The chambered cairn Barclodiad Y Gawres is the largest Neolithic tomb in Wales. It was built around the same time as the Egyptian Pyramids and Stonehenge, somewhere between 2500 - 3000 BC. It was excavated in the 1930s and the mound reconstructed with a turf-covered concrete dome. The now hollow dome was originally solid earth. It was a public grave for the local farming community and probably acted as a focus for religious ceremonies.
Five of the interior stones are decorated with incised zigzags, lozenges and spirals, the meanings of which were clearly significant but are now unknown. Some of these markings can just be discerned on the stone in the foreground on the right of the picture. The entrance was through a long, stone-lined passage leading to a central ceremonial area. From this opened three separate burial chambers, all originally covered by large capstones. One of the capstones is visible here.

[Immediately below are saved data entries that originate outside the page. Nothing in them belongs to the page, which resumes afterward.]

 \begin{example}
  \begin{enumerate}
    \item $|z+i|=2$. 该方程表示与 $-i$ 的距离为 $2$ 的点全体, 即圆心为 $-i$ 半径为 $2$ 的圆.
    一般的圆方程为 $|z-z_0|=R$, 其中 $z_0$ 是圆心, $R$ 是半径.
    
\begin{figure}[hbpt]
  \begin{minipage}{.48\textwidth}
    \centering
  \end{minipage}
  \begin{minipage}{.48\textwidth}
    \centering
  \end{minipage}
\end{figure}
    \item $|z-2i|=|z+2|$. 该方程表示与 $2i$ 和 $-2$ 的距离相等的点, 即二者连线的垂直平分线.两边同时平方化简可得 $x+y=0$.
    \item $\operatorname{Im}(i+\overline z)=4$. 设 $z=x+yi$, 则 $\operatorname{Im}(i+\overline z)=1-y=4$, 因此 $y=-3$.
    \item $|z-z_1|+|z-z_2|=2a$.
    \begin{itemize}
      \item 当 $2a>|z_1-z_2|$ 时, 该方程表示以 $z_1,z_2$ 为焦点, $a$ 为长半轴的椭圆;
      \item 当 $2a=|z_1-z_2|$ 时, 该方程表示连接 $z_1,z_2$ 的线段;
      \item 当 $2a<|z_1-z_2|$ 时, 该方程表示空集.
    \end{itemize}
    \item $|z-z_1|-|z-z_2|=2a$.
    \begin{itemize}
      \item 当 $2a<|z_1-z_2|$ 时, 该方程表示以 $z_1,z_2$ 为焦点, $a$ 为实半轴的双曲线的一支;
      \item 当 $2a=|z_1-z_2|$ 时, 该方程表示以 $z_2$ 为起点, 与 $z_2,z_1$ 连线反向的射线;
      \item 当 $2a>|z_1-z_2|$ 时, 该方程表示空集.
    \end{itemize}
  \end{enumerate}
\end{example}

Its location overlooking the Irish Sea underlines the cultural connections between Anglesey and Ireland during the Neolithic era, since many aspects of the tomb and of its decorated stones are similar to Neolithic monuments in the Boyne Valley.
Part of the interior can be seen through the locked entrance gate, as in this picture. To view the rest requires the key which is held at nearby premises (directions there are on an information board) and which may be borrowed on payment of a returnable deposit. Use of a torch is recommended.